Required action ::
If an entry below holds a picture, skip the picture and copy everything else exactly.

─── Dataset extract ───

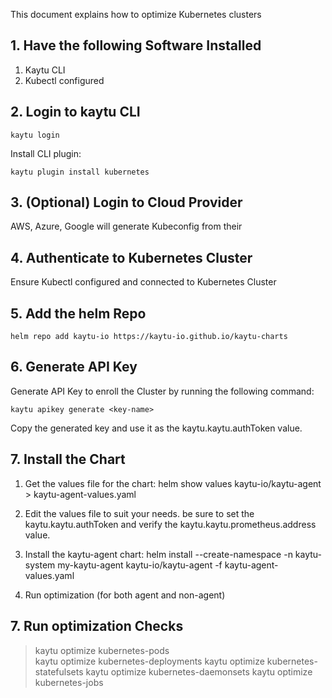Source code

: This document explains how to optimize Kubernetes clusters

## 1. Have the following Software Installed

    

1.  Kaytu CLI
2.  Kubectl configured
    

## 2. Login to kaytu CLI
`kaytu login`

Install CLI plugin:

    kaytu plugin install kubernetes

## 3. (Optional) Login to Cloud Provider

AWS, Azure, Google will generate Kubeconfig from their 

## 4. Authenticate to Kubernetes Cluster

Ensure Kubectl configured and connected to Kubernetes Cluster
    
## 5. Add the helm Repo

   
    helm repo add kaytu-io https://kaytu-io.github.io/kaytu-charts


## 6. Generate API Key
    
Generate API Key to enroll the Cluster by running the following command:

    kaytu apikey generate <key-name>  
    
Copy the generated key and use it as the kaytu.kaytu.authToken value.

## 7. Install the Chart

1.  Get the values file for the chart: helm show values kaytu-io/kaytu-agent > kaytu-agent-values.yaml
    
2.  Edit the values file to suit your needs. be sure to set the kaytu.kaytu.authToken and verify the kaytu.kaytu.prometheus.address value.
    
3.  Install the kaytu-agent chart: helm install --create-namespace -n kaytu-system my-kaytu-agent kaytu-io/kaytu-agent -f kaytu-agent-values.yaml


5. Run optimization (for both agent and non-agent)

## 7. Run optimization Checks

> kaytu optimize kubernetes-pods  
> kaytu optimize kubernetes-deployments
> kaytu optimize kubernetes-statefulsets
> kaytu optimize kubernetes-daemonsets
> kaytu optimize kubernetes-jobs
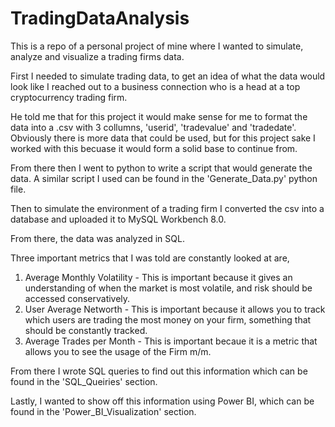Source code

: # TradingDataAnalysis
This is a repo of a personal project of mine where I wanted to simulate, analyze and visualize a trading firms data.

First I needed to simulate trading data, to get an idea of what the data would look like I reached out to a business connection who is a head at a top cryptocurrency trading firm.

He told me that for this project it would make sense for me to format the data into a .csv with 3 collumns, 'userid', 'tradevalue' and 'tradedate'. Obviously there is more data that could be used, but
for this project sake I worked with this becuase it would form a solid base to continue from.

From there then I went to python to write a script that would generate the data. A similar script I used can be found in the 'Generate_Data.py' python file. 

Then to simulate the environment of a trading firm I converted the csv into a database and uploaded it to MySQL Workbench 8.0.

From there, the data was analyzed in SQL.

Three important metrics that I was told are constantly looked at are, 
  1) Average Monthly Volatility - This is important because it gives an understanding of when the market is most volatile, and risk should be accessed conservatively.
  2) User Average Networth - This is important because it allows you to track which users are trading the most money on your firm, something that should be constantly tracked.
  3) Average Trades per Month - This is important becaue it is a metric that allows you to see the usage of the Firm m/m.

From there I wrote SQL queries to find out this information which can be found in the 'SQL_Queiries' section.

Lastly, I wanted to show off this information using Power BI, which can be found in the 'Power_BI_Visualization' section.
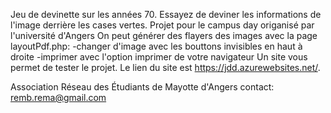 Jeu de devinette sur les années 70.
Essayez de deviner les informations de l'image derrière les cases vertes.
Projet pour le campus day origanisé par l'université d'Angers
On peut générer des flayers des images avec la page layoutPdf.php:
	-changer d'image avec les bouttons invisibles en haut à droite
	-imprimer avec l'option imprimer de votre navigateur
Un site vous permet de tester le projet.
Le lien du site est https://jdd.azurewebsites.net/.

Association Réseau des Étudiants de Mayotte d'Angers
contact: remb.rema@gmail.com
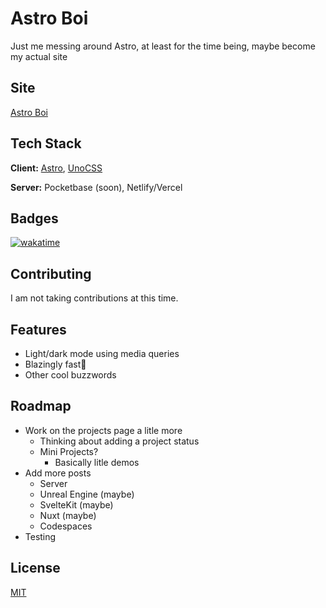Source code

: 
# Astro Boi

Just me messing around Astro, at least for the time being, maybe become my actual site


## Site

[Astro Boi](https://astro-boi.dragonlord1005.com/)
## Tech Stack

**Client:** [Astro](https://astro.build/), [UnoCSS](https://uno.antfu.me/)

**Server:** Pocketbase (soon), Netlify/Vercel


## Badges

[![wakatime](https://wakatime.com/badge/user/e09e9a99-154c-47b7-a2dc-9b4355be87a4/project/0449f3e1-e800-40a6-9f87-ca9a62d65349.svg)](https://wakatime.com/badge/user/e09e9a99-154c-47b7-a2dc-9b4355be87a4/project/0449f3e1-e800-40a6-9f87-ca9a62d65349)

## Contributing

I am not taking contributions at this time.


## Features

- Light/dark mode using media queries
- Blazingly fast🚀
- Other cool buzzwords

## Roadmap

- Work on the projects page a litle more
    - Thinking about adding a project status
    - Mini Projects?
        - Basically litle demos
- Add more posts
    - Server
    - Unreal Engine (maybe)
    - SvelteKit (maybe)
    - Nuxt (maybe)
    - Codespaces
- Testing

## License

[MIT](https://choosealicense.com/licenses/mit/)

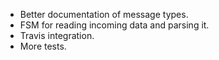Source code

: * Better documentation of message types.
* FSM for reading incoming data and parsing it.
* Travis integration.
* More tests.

───

Task output ::
Source code

: This document explains how to optimize Kubernetes clusters

## 1. Have the following Software Installed

    

1.  Kaytu CLI
2.  Kubectl configured
    

## 2. Login to kaytu CLI
`kaytu login`

Install CLI plugin:

    kaytu plugin install kubernetes

## 3. (Optional) Login to Cloud Provider

AWS, Azure, Google will generate Kubeconfig from their 

## 4. Authenticate to Kubernetes Cluster

Ensure Kubectl configured and connected to Kubernetes Cluster
    
## 5. Add the helm Repo

   
    helm repo add kaytu-io https://kaytu-io.github.io/kaytu-charts


## 6. Generate API Key
    
Generate API Key to enroll the Cluster by running the following command:

    kaytu apikey generate <key-name>  
    
Copy the generated key and use it as the kaytu.kaytu.authToken value.

## 7. Install the Chart

1.  Get the values file for the chart: helm show values kaytu-io/kaytu-agent > kaytu-agent-values.yaml
    
2.  Edit the values file to suit your needs. be sure to set the kaytu.kaytu.authToken and verify the kaytu.kaytu.prometheus.address value.
    
3.  Install the kaytu-agent chart: helm install --create-namespace -n kaytu-system my-kaytu-agent kaytu-io/kaytu-agent -f kaytu-agent-values.yaml


5. Run optimization (for both agent and non-agent)

## 7. Run optimization Checks

> kaytu optimize kubernetes-pods  
> kaytu optimize kubernetes-deployments
> kaytu optimize kubernetes-statefulsets
> kaytu optimize kubernetes-daemonsets
> kaytu optimize kubernetes-jobs
Source code

: # TradingDataAnalysis
This is a repo of a personal project of mine where I wanted to simulate, analyze and visualize a trading firms data.

First I needed to simulate trading data, to get an idea of what the data would look like I reached out to a business connection who is a head at a top cryptocurrency trading firm.

He told me that for this project it would make sense for me to format the data into a .csv with 3 collumns, 'userid', 'tradevalue' and 'tradedate'. Obviously there is more data that could be used, but
for this project sake I worked with this becuase it would form a solid base to continue from.

From there then I went to python to write a script that would generate the data. A similar script I used can be found in the 'Generate_Data.py' python file. 

Then to simulate the environment of a trading firm I converted the csv into a database and uploaded it to MySQL Workbench 8.0.

From there, the data was analyzed in SQL.

Three important metrics that I was told are constantly looked at are, 
  1) Average Monthly Volatility - This is important because it gives an understanding of when the market is most volatile, and risk should be accessed conservatively.
  2) User Average Networth - This is important because it allows you to track which users are trading the most money on your firm, something that should be constantly tracked.
  3) Average Trades per Month - This is important becaue it is a metric that allows you to see the usage of the Firm m/m.

From there I wrote SQL queries to find out this information which can be found in the 'SQL_Queiries' section.

Lastly, I wanted to show off this information using Power BI, which can be found in the 'Power_BI_Visualization' section.
 Jeu de devinette sur les années 70.
Essayez de deviner les informations de l'image derrière les cases vertes.
Projet pour le campus day origanisé par l'université d'Angers
On peut générer des flayers des images avec la page layoutPdf.php:
	-changer d'image avec les bouttons invisibles en haut à droite
	-imprimer avec l'option imprimer de votre navigateur
Un site vous permet de tester le projet.
Le lien du site est https://jdd.azurewebsites.net/.

Association Réseau des Étudiants de Mayotte d'Angers
contact: remb.rema@gmail.com
Source code

: 
# Astro Boi

Just me messing around Astro, at least for the time being, maybe become my actual site


## Site

[Astro Boi](https://astro-boi.dragonlord1005.com/)
## Tech Stack

**Client:** [Astro](https://astro.build/), [UnoCSS](https://uno.antfu.me/)

**Server:** Pocketbase (soon), Netlify/Vercel


## Badges

[![wakatime](https://wakatime.com/badge/user/e09e9a99-154c-47b7-a2dc-9b4355be87a4/project/0449f3e1-e800-40a6-9f87-ca9a62d65349.svg)](https://wakatime.com/badge/user/e09e9a99-154c-47b7-a2dc-9b4355be87a4/project/0449f3e1-e800-40a6-9f87-ca9a62d65349)

## Contributing

I am not taking contributions at this time.


## Features

- Light/dark mode using media queries
- Blazingly fast🚀
- Other cool buzzwords

## Roadmap

- Work on the projects page a litle more
    - Thinking about adding a project status
    - Mini Projects?
        - Basically litle demos
- Add more posts
    - Server
    - Unreal Engine (maybe)
    - SvelteKit (maybe)
    - Nuxt (maybe)
    - Codespaces
- Testing

## License

[MIT](https://choosealicense.com/licenses/mit/)

Source code

: * Better documentation of message types.
* FSM for reading incoming data and parsing it.
* Travis integration.
* More tests.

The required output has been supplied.